Answer: No. It’s basically a family office that oversees the investments and the philanthropy. The venture capital efforts are really small. It feels like we are starting (Davidson & Associates) all over again, only I am not working 80 hours a week. The principals [Neurosmith and Brilliant Beginnings] are doing all the work and I am there to advise them, which is a much better deal, believe me. But it brings back all the memories of when I first started. There are so many hard decisions at a start-up that after you get them all worked out you kind of forget about them.

Q: How is your husband involved in your latest efforts?

A: We are partners. He is better with taking a company at, say, $10 million in sales and above and building it. My skill sets are a little better with start-ups. Right now I take the lead in the start-ups. He’s taking the lead in the investments that the Davidson Group does [of the family’s charitable remainder trust assets]. Then I take the lead in the philanthropy. That way the leadership is clear.
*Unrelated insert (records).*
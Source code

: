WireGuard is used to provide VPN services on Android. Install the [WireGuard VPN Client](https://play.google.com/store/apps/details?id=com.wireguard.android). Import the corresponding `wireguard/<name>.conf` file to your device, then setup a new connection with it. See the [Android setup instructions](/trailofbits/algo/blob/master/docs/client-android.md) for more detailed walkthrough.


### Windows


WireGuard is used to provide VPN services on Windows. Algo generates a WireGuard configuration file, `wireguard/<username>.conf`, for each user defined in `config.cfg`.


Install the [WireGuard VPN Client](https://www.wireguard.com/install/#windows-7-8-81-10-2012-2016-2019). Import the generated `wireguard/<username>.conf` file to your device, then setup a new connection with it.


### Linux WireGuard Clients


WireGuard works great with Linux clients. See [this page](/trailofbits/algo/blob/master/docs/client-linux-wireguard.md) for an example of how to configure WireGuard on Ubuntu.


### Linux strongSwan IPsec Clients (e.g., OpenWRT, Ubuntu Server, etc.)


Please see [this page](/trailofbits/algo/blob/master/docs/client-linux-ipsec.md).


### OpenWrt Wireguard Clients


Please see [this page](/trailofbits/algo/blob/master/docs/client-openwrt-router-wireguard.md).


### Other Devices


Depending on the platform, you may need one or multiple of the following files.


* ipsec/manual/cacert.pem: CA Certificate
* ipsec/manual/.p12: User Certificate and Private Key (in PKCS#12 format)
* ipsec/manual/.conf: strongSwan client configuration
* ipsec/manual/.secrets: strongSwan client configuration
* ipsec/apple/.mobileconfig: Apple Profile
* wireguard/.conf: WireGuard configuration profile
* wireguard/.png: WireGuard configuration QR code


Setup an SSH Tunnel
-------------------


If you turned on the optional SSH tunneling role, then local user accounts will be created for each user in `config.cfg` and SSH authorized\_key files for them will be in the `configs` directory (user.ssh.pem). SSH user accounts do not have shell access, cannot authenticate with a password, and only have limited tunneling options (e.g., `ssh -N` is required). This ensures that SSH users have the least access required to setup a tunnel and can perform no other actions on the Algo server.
Q: Despite plans to slow down, you mentioned that you are busier than ever.

A: I’m very involved in the philanthropy side. We put 94% of our Davidson stock in a charitable remainder trust. Philanthropy is a whole new area I’m trying to learn about and get up to speed on. We also have started these new ventures and, while we aren’t running them day-to-day, we are helping when they need us, and that’s fun and exciting.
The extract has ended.